§ Stored data
#####

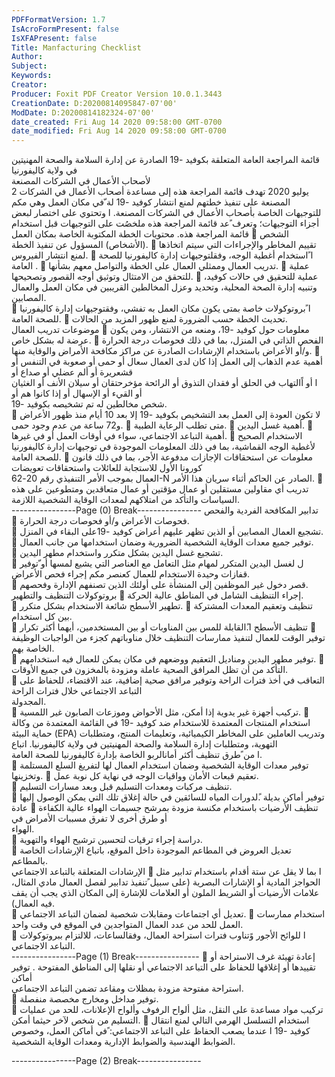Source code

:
 ```yaml
---
PDFFormatVersion: 1.7
IsAcroFormPresent: false
IsXFAPresent: false
Title: Manfacturing Checklist
Author: 
Subject: 
Keywords: 
Creator: 
Producer: Foxit PDF Creator Version 10.0.1.3443
CreationDate: D:20200814095847-07'00'
ModDate: D:20200814182324-07'00'
date_created: Fri Aug 14 2020 09:58:00 GMT-0700
date_modified: Fri Aug 14 2020 09:58:00 GMT-0700
---
```

قائمة المراجعة العامة المتعلقة بكوفيد -19 الصادرة عن إدارة السلامة 
والصحة المهنيتين في ولاية كاليفورنيا  
لأصحاب الأعمال في الشركات المصنعة  
2 يوليو 2020
تهدف قائمة المراجعة هذه إلى مساعدة أصحاب الأعمال في الشركات المصنعة على تنفيذ خطتهم لمنع  انتشار كوفيد -19  لة ّفي مكان العمل وهي مكم
للتوجيهات الخاصة بأصحاب الأعمال في الشركات المصنعة. ا وتحتوي على اختصار لبعض أجزاء التوجيهات؛ وتعرف  ًعد قائمة المراجعة هذه ملخصُت
على التوجيهات قبل استخدام قائمة المراجعة هذه. 
محتويات الخطة المكتوبة الخاصة بمكان العمل
 الشخص (الأشخاص) المسؤول عن تنفيذ الخطة. 
 تقييم المخاطر والإجراءات التي سيتم اتخاذها لمنع انتشار الفيروس.
 ا ًاستخدام أغطية الوجه، وفقلتوجيهات إدارة كاليفورنيا للصحة العامة .
 تدريب العمال وممثلي العمال على الخطة والتواصل معهم بشأنها. 
 عملية للتحقق من الامتثال وتوثيق أوجه القصور وتصحيحها. 
 عملية للتحقيق في حالات كوفيد، وتنبيه إدارة الصحة المحلية، وتحديد وعزل المخالطين القريبين في مكان العمل والعمال  
المصابين.  
 ا ًبروتوكولات خاصة بمتى يكون مكان العمل به تفشي، وفقتوجيهات إدارة كاليفورنيا للصحة العامة.
 تحديث الخطة حسب الضرورة لمنع ظهور المزيد من الحالات.  
موضوعات تدريب العمال 
 معلومات حول كوفيد -19، ومنعه من الانتشار، ومن يكون عرضة له بشكل خاص. 
 الفحص الذاتي في المنزل، بما في ذلك فحوصات درجة الحرارة و/أو الأعراض باستخدام الإرشادات الصادرة عن مراكز 
مكافحة الأمراض والوقاية منها. 
 أهمية عدم الذهاب إلى العمل إذا كان لدى العمال سعال أو حمى أو صعوبة في التنفس أو قشعريرة أو ألم عضلي أو صداع أو  
ا أو اًالتهاب في الحلق أو فقدان التذوق أو الرائحة مؤخرحتقان أو سيلان الأنف أو الغثيان أو القيء أو الإسهال أو إذا كانوا هم أو  
شخص مخالطين له تم تشخيصه بكوفيد -19.  
 لا تكون العودة إلى العمل بعد التشخيص بكوفيد -19 إلا بعد 10 أيام منذ ظهور الأعراض و72 ساعة من عدم وجود حمى. 
 متى تطلب الرعاية الطبية. 
 أهمية غسل اليدين.
 أهمية التباعد الاجتماعي، سواء في أوقات العمل أو في غيرها.
 الاستخدام الصحيح لأغطية الوجه القماشية، بما في ذلك المعلومات الموجودة في توجيهات إدارة كاليفورنيا للصحة العامة.
 معلومات عن استحقاقات الإجازات مدفوعة الأجر، بما في ذلك  قانون كورونا الأول للاستجابة للعائلات واستحقاقات تعويضات  
العمال بموجب الأمر التنفيذي رقم  20-62-N الصادر عن الحاكم أثناء سريان هذا الأمر. 
 تدريب أي مقاولين مستقلين أو عمال مؤقتين أو عمال متعاقدين ومتطوعين على هذه السياسات والتأكد من امتلاكهم لمعدات 
الوقاية الشخصية اللازمة.  
----------------Page (0) Break----------------
تدابير المكافحة الفردية والفحص  
 فحوصات الأعراض و/أو فحوصات درجة الحرارة.  
 تشجيع العمال المصابين أو الذين تظهر عليهم أعراض كوفيد -19على البقاء في المنزل.  
 توفير جميع معدات الوقاية الشخصية الضرورية وضمان استخدامها من جانب العمال.  
 تشجيع غسل اليدين بشكل متكرر واستخدام مطهر اليدين.  
 ل لغسل اليدين المتكرر لمهام مثل التعامل مع العناصر التي يشيع لمسها أو ّتوفير قفازات وحيدة الاستخدام للعمال كعنصر مكم
إجراء فحص الأعراض.  
 قصر دخول غير الموظفين إلى المنشأة على أولئك الذين تصنفهم الإدارة وفحصهم.   
بروتوكولات التنظيف والتطهير 
 إجراء التنظيف الشامل في المناطق عالية الحركة.  
 تطهير الأسطح شائعة الاستخدام بشكل متكرر. 
 تنظيف وتعقيم المعدات المشتركة بين كل استخدام.  
 تنظيف الأسطح ا.ًالقابلة للمس بين المناوبات أو بين المستخدمين، أيهما أكثر تكرار 
 توفير الوقت للعمال لتنفيذ ممارسات التنظيف خلال مناوباتهم كجزء من الواجبات الوظيفة الخاصة بهم.  
 توفير مطهر اليدين ومناديل التعقيم ووضعهم في مكان يمكن للعمال فيه استخدامهم. 
 التأكد من أن تظل المرافق الصحية عاملة ومزودة بالمخزون في جميع الأوقات.  
 التعاقب في أخذ فترات الراحة وتوفير مرافق صحية إضافية، عند الاقتضاء، للحفاظ على التباعد الاجتماعي خلال فترات الراحة  
المجدولة.  
 تركيب أجهزة غير يدوية إذا أمكن، مثل الأحواض وموزعات الصابون غير اللمسية. 
 استخدام المنتجات المعتمدة للاستخدام ضد كوفيد  -19  في القائمة المعتمدة من وكالة حماية البيئة (EPA) وتدريب العاملين على 
المخاطر الكيميائية، وتعليمات المنتج، ومتطلبات التهوية، ومتطلبات إدارة السلامة والصحة المهنيتين في ولاية كاليفورنيا. اتباع  
ا من ًطرق تنظيف أكثر أمانالربو الخاصة بإدارة كاليفورنيا للصحة العامة.  
 توفير معدات الوقاية الشخصية وضمان استخدام العمال لها لتفريغ السلع المستلمة وتخزينها. 
 تعقيم قبعات الأمان وواقيات الوجه في نهاية كل نوبة عمل.  
 تنظيف مركبات ومعدات التسليم قبل وبعد مسارات التسليم.  
 توفير أماكن بديلة  .ًلدورات المياه للسائقين في حالة إغلاق تلك التي يمكن الوصول إليها عادة 
 تنظيف الأرضيات باستخدام مكنسة مزودة بمرشح جسيمات الهواء عالية الكفاءة أو طرق أخرى لا تفرق مسببات الأمراض في  
الهواء.  
 دراسة إجراء ترقيات لتحسين ترشيح الهواء والتهوية.  
 تعديل العروض في المطاعم الموجودة داخل الموقع، باتباع الإرشادات الخاصة بالمطاعم.  
الإرشادات المتعلقة بالتباعد الاجتماعي 
 ا بما لا يقل عن ستة أقدام باستخدام تدابير مثل الحواجز المادية أو الإشارات البصرية (على سبيل  ًتنفيذ تدابير لفصل العمال مادي
المثال، علامات الأرضيات أو الشريط الملون أو العلامات للإشارة إلى المكان الذي يجب أن يقف فيه العمال).  
 تعديل أي اجتماعات ومقابلات شخصية لضمان التباعد الاجتماعي. 
 استخدام ممارسات العمل للحد من عدد العمال المتواجدين في الموقع في وقت واحد.  
 ا للوائح الأجور وًتناوب فترات استراحة العمال، وفقالساعات، للالتزام ببروتوكولات التباعد الاجتماعي.  
----------------Page (1) Break----------------
 إعادة تهيئة غرف الاستراحة أو تقييدها أو إغلاقها للحفاظ على التباعد الاجتماعي أو نقلها إلى المناطق المفتوحة . توفير أماكن  
استراحة مفتوحة مزودة بمظلات ومقاعد تضمن التباعد الاجتماعي.  
 توفير مداخل ومخارج مخصصة منفصلة.  
 تركيب مواد مساعدة على النقل، مثل ألواح الرفوف وألواح الإعلانات، للحد من عمليات التسليم من شخص لآخر حيثما أمكن. 
 استخدام التسلسل الهرمي التالي لمنع انتقال كوفيد -19  ا عندما يصعب الحفاظ على التباعد الاجتماعي: ًفي أماكن العمل، وخصوص
الضوابط الهندسية والضوابط الإدارية ومعدات الوقاية الشخصية.  
 
----------------Page (2) Break----------------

#####

§ EXERCISE DESCRIPTION
Please give an exact copy of the entries above, from the line with "الوظيفة الخاصة بهم." down to the line with "في جميع الأوقات.", inclusive, and nothing else.

§ SOLVED EXERCISE
 توفير الوقت للعمال لتنفيذ ممارسات التنظيف خلال مناوباتهم كجزء من الواجبات الوظيفة الخاصة بهم.  
 توفير مطهر اليدين ومناديل التعقيم ووضعهم في مكان يمكن للعمال فيه استخدامهم. 
 التأكد من أن تظل المرافق الصحية عاملة ومزودة بالمخزون في جميع الأوقات.  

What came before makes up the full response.